Why is it that the world seems to enjoy it when a Christian stumbles in their faith? Many people are absolutely gleeful when they have the opportunity to call out a Christian on their sin and hypocrisy. Skeptics and non-believers present such incidents as proof that Christianity is a sham. The more prominent the Christian, the more attention his sin recieves. Christians in such situations are often charged with being “holier than thou.” As a Christian, the phrase stings a little because it strikes against one of Christ’s principle lessons – grace. Grace is on the opposite spectrum from the “holier than thou” concept. Grace should be humbling. It should remind us that we are in no way “holier” than our non-Christian friends. It was Paul himself who said, “Here is a trustworthy saying that deserves full acceptance: Christ Jesus came into the world to save sinners—of whom I am the worst (1 Timothy 1:15).”
There is no doubt that the “holier than thou” attitude is in no way a Christian attitude. Perhaps if more Christians would examine their lives and humble themselves in the name of Christ, we would all be cut a little slack from non-Christians when we make a mistake.

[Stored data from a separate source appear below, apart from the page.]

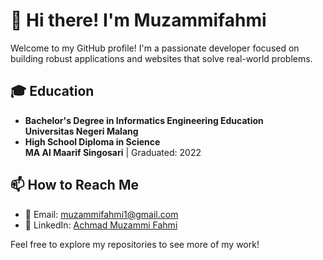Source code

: # 👋 Hi there! I'm Muzammifahmi

Welcome to my GitHub profile! I'm a passionate developer focused on building robust applications and websites that solve real-world problems.
## 🎓 Education
- **Bachelor's Degree in Informatics Engineering Education**  
  **Universitas Negeri Malang**  
- **High School Diploma in Science**  
  **MA Al Maarif Singosari** | Graduated: 2022  
 ## 📫 How to Reach Me
- 📧 Email: muzammifahmi1@gmail.com
- 💼 LinkedIn: [Achmad Muzammi Fahmi](www.linkedin.com/in/achmad-muzammi-fahmi-09800a297)

Feel free to explore my repositories to see more of my work!

<!---
muzammifahmi/muzammifahmi is a ✨ special ✨ repository because its `README.md` (this file) appears on your GitHub profile.
You can click the Preview link to take a look at your changes.
--->
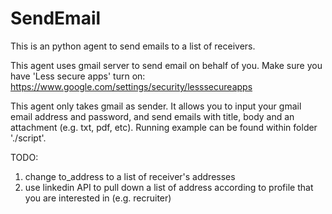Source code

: # SendEmail

This is an python agent to send emails to a list of receivers. 

This agent uses gmail server to send email on behalf of you. Make sure you have 'Less secure apps' turn on: https://www.google.com/settings/security/lesssecureapps

This agent only takes gmail as sender. It allows you to input your gmail email address and password, and send emails with title, body and an attachment (e.g. txt, pdf, etc). Running example can be found within folder './script'.

TODO:

  1. change to_address to a list of receiver's addresses
  2. use linkedin API to pull down a list of address according to profile that you are interested in (e.g. recruiter)
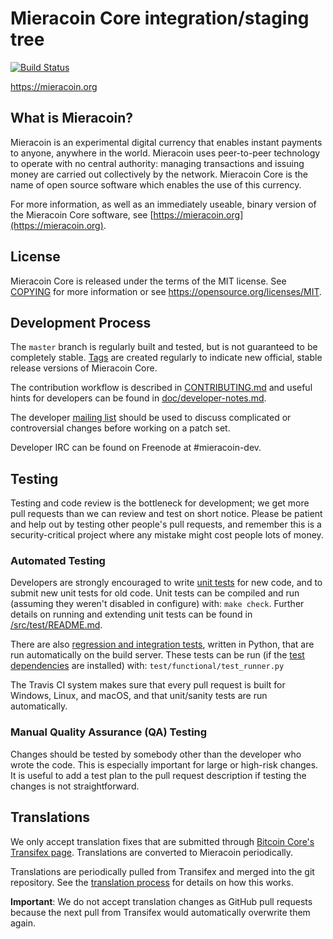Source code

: Mieracoin Core integration/staging tree
=====================================

[![Build Status](https://travis-ci.org/mieracoin-project/mieracoin.svg?branch=master)](https://travis-ci.org/mieracoin-project/mieracoin)

https://mieracoin.org

What is Mieracoin?
----------------

Mieracoin is an experimental digital currency that enables instant payments to
anyone, anywhere in the world. Mieracoin uses peer-to-peer technology to operate
with no central authority: managing transactions and issuing money are carried
out collectively by the network. Mieracoin Core is the name of open source
software which enables the use of this currency.

For more information, as well as an immediately useable, binary version of
the Mieracoin Core software, see [https://mieracoin.org](https://mieracoin.org).

License
-------

Mieracoin Core is released under the terms of the MIT license. See [COPYING](COPYING) for more
information or see https://opensource.org/licenses/MIT.

Development Process
-------------------

The `master` branch is regularly built and tested, but is not guaranteed to be
completely stable. [Tags](https://github.com/mieracoin-project/mieracoin/tags) are created
regularly to indicate new official, stable release versions of Mieracoin Core.

The contribution workflow is described in [CONTRIBUTING.md](CONTRIBUTING.md)
and useful hints for developers can be found in [doc/developer-notes.md](doc/developer-notes.md).

The developer [mailing list](https://groups.google.com/forum/#!forum/mieracoin-dev)
should be used to discuss complicated or controversial changes before working
on a patch set.

Developer IRC can be found on Freenode at #mieracoin-dev.

Testing
-------

Testing and code review is the bottleneck for development; we get more pull
requests than we can review and test on short notice. Please be patient and help out by testing
other people's pull requests, and remember this is a security-critical project where any mistake might cost people
lots of money.

### Automated Testing

Developers are strongly encouraged to write [unit tests](src/test/README.md) for new code, and to
submit new unit tests for old code. Unit tests can be compiled and run
(assuming they weren't disabled in configure) with: `make check`. Further details on running
and extending unit tests can be found in [/src/test/README.md](/src/test/README.md).

There are also [regression and integration tests](/test), written
in Python, that are run automatically on the build server.
These tests can be run (if the [test dependencies](/test) are installed) with: `test/functional/test_runner.py`

The Travis CI system makes sure that every pull request is built for Windows, Linux, and macOS, and that unit/sanity tests are run automatically.

### Manual Quality Assurance (QA) Testing

Changes should be tested by somebody other than the developer who wrote the
code. This is especially important for large or high-risk changes. It is useful
to add a test plan to the pull request description if testing the changes is
not straightforward.

Translations
------------

We only accept translation fixes that are submitted through [Bitcoin Core's Transifex page](https://www.transifex.com/projects/p/bitcoin/).
Translations are converted to Mieracoin periodically.

Translations are periodically pulled from Transifex and merged into the git repository. See the
[translation process](doc/translation_process.md) for details on how this works.

**Important**: We do not accept translation changes as GitHub pull requests because the next
pull from Transifex would automatically overwrite them again.
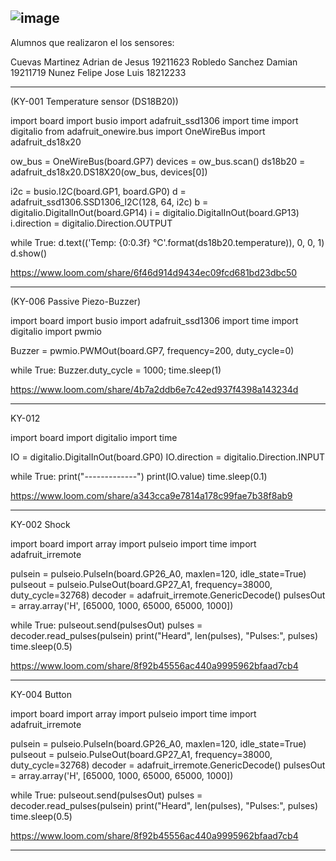 ![image](https://user-images.githubusercontent.com/99285798/202036639-36fc13c0-d3d0-48fa-8a25-69d1d9760b12.png)
----

Alumnos que realizaron el los sensores:

Cuevas Martinez Adrian de Jesus 19211623
Robledo Sanchez Damian 19211719
Nunez Felipe Jose Luis 18212233

----

(KY-001 Temperature sensor (DS18B20))

import board
import busio
import adafruit_ssd1306
import time
import digitalio
from adafruit_onewire.bus import OneWireBus
import adafruit_ds18x20

ow_bus = OneWireBus(board.GP7)
devices = ow_bus.scan()
ds18b20 = adafruit_ds18x20.DS18X20(ow_bus, devices[0])

i2c = busio.I2C(board.GP1, board.GP0)
d = adafruit_ssd1306.SSD1306_I2C(128, 64, i2c)
b = digitalio.DigitalInOut(board.GP14)
i = digitalio.DigitalInOut(board.GP13)
i.direction = digitalio.Direction.OUTPUT

while True:
    d.text(('Temp: {0:0.3f} °C'.format(ds18b20.temperature)), 0, 0, 1)
    d.show()

https://www.loom.com/share/6f46d914d9434ec09fcd681bd23dbc50

----

(KY-006 Passive Piezo-Buzzer)

import board
import busio
import adafruit_ssd1306
import time
import digitalio
import pwmio

Buzzer = pwmio.PWMOut(board.GP7, frequency=200, duty_cycle=0)

while True:
    Buzzer.duty_cycle = 1000;
    time.sleep(1)

https://www.loom.com/share/4b7a2ddb6e7c42ed937f4398a143234d

----

KY-012

import board
import digitalio
import time

IO = digitalio.DigitalInOut(board.GP0)
IO.direction = digitalio.Direction.INPUT

while True:
    print("-------------")
    print(IO.value)
    time.sleep(0.1)

https://www.loom.com/share/a343cca9e7814a178c99fae7b38f8ab9

----

KY-002 Shock

import board
import array
import pulseio
import time
import adafruit_irremote

pulsein = pulseio.PulseIn(board.GP26_A0, maxlen=120, idle_state=True)
pulseout = pulseio.PulseOut(board.GP27_A1, frequency=38000, duty_cycle=32768)
decoder = adafruit_irremote.GenericDecode()
pulsesOut = array.array('H', [65000, 1000, 65000, 65000, 1000])

while True:
    pulseout.send(pulsesOut)
    pulses = decoder.read_pulses(pulsein)
    print("Heard", len(pulses), "Pulses:", pulses)
    time.sleep(0.5)

https://www.loom.com/share/8f92b45556ac440a9995962bfaad7cb4

----

KY-004 Button

import board
import array
import pulseio
import time
import adafruit_irremote

pulsein = pulseio.PulseIn(board.GP26_A0, maxlen=120, idle_state=True)
pulseout = pulseio.PulseOut(board.GP27_A1, frequency=38000, duty_cycle=32768)
decoder = adafruit_irremote.GenericDecode()
pulsesOut = array.array('H', [65000, 1000, 65000, 65000, 1000])

while True:
    pulseout.send(pulsesOut)
    pulses = decoder.read_pulses(pulsein)
    print("Heard", len(pulses), "Pulses:", pulses)
    time.sleep(0.5)

https://www.loom.com/share/8f92b45556ac440a9995962bfaad7cb4

----


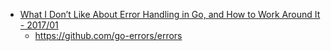 

- [What I Don’t Like About Error Handling in Go, and How to Work Around It - 2017/01](https://opencredo.com/why-i-dont-like-error-handling-in-go/)
    - https://github.com/go-errors/errors

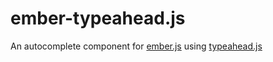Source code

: # ember-typeahead.js

An autocomplete component for [ember.js](http://www.emberjs.com) using [typeahead.js](https://github.com/twitter/typeahead.js)
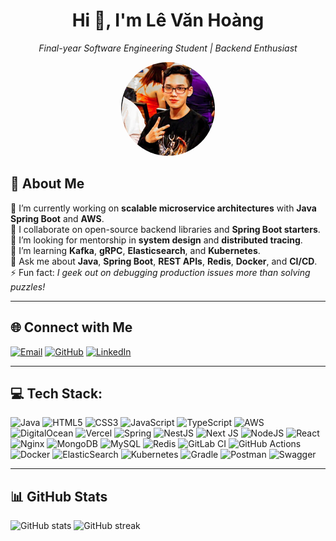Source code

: <!--
  Profile README for Lê Văn Hoàng
  Auto-generated with professional layout
-->

<h1 align="center">Hi 👋, I'm <strong>Lê Văn Hoàng</strong></h1>
<p align="center">
  <em>Final-year Software Engineering Student | Backend Enthusiast</em>
</p>

<p align="center">
  <img src="https://raw.githubusercontent.com/Hoangle1072003/Hoangle1072003/refs/heads/main/2023-08-21.jpg" width="150" alt="Hoàng's Avatar" style="border-radius: 50%;" />
</p>

## 💫 About Me

🔭 I’m currently working on **scalable microservice architectures** with **Java Spring Boot** and **AWS**.<br>
👯 I collaborate on open-source backend libraries and **Spring Boot starters**.<br>
🤝 I’m looking for mentorship in **system design** and **distributed tracing**.<br>
🌱 I’m learning **Kafka**, **gRPC**, **Elasticsearch**, and **Kubernetes**.<br>
💬 Ask me about **Java**, **Spring Boot**, **REST APIs**, **Redis**, **Docker**, and **CI/CD**.<br>
⚡ Fun fact: *I geek out on debugging production issues more than solving puzzles!*<br>

---



## 🌐 Connect with Me

<p align="left">
  <a href="mailto:levanhoang.tech.official@gmail.com"><img src="https://img.shields.io/badge/Email-D14836?style=for-the-badge&logo=gmail&logoColor=white" alt="Email"></a>
  <a href="https://github.com/Hoangle1072003"><img src="https://img.shields.io/badge/GitHub-100000?style=for-the-badge&logo=github&logoColor=white" alt="GitHub"></a>
  <a href="https://www.linkedin.com/in/l%C3%AA-v%C4%83n-ho%C3%A0ng-68a053374/"><img src="https://img.shields.io/badge/LinkedIn-0077B5?style=for-the-badge&logo=linkedin&logoColor=white" alt="LinkedIn"></a>
</p>

---

## 💻 Tech Stack:
![Java](https://img.shields.io/badge/java-%23ED8B00.svg?style=for-the-badge&logo=openjdk&logoColor=white) ![HTML5](https://img.shields.io/badge/html5-%23E34F26.svg?style=for-the-badge&logo=html5&logoColor=white) ![CSS3](https://img.shields.io/badge/css3-%231572B6.svg?style=for-the-badge&logo=css3&logoColor=white) ![JavaScript](https://img.shields.io/badge/javascript-%23323330.svg?style=for-the-badge&logo=javascript&logoColor=%23F7DF1E) ![TypeScript](https://img.shields.io/badge/typescript-%23007ACC.svg?style=for-the-badge&logo=typescript&logoColor=white) ![AWS](https://img.shields.io/badge/AWS-%23FF9900.svg?style=for-the-badge&logo=amazon-aws&logoColor=white) ![DigitalOcean](https://img.shields.io/badge/DigitalOcean-%230167ff.svg?style=for-the-badge&logo=digitalOcean&logoColor=white) ![Vercel](https://img.shields.io/badge/vercel-%23000000.svg?style=for-the-badge&logo=vercel&logoColor=white) ![Spring](https://img.shields.io/badge/spring-%236DB33F.svg?style=for-the-badge&logo=spring&logoColor=white) ![NestJS](https://img.shields.io/badge/nestjs-%23E0234E.svg?style=for-the-badge&logo=nestjs&logoColor=white) ![Next JS](https://img.shields.io/badge/Next-black?style=for-the-badge&logo=next.js&logoColor=white) ![NodeJS](https://img.shields.io/badge/node.js-6DA55F?style=for-the-badge&logo=node.js&logoColor=white) ![React](https://img.shields.io/badge/react-%2320232a.svg?style=for-the-badge&logo=react&logoColor=%2361DAFB) ![Nginx](https://img.shields.io/badge/nginx-%23009639.svg?style=for-the-badge&logo=nginx&logoColor=white) ![MongoDB](https://img.shields.io/badge/MongoDB-%234ea94b.svg?style=for-the-badge&logo=mongodb&logoColor=white) ![MySQL](https://img.shields.io/badge/mysql-4479A1.svg?style=for-the-badge&logo=mysql&logoColor=white) ![Redis](https://img.shields.io/badge/redis-%23DD0031.svg?style=for-the-badge&logo=redis&logoColor=white) ![GitLab CI](https://img.shields.io/badge/gitlab%20CI-%23181717.svg?style=for-the-badge&logo=gitlab&logoColor=white) ![GitHub Actions](https://img.shields.io/badge/github%20actions-%232671E5.svg?style=for-the-badge&logo=githubactions&logoColor=white) ![Docker](https://img.shields.io/badge/docker-%230db7ed.svg?style=for-the-badge&logo=docker&logoColor=white) ![ElasticSearch](https://img.shields.io/badge/-ElasticSearch-005571?style=for-the-badge&logo=elasticsearch) ![Kubernetes](https://img.shields.io/badge/kubernetes-%23326ce5.svg?style=for-the-badge&logo=kubernetes&logoColor=white) ![Gradle](https://img.shields.io/badge/Gradle-02303A.svg?style=for-the-badge&logo=Gradle&logoColor=white) ![Postman](https://img.shields.io/badge/Postman-FF6C37?style=for-the-badge&logo=postman&logoColor=white) ![Swagger](https://img.shields.io/badge/-Swagger-%23Clojure?style=for-the-badge&logo=swagger&logoColor=white)


---

## 📊 GitHub Stats

<p align="left">
  <img src="https://github-readme-stats.vercel.app/api?username=Hoangle1072003&theme=dark&show_icons=true&include_all_commits=true" alt="GitHub stats" />
  <img src="https://github-readme-streak-stats.herokuapp.com?user=Hoangle1072003&theme=dark" alt="GitHub streak" />
</p>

Granted, I have seen many non-Christians jump the gun to label someone as “holier than thou.” In many circles, you only need to profess a belief in Christ to receive such a label. It is often the first response of a non-Christian when someone is trying to share the Gospel with them. I believe this response is also born out of a misconception of Christ’s message. In my pre-Christian life I often claimed that I didn’t want a God who didn’t feel I was good enough for Him. It was quite the shocker when I learned that none of us are good enough for Him. There is no Christian or non-Christian that has ever lived that was “good enough” to deserve God’s grace. In light of this revelation, there is absolutely no room for a “holier than thou” attitude from anyone!
I enjoy debating my beliefs with non believers. I rarely hesitate to share the teachings of Christ when given the opportunity and I am confident that His Gospel can withstand any criticism aimed at it; however, I sincerely pray that in defending and sharing my faith I never come off as “holier than thou.” There is no doubt the charge will be leveled at all of us at times, but it is my desire to brand the words of Paul on my heart as a reminder that I’m no better than anyone else.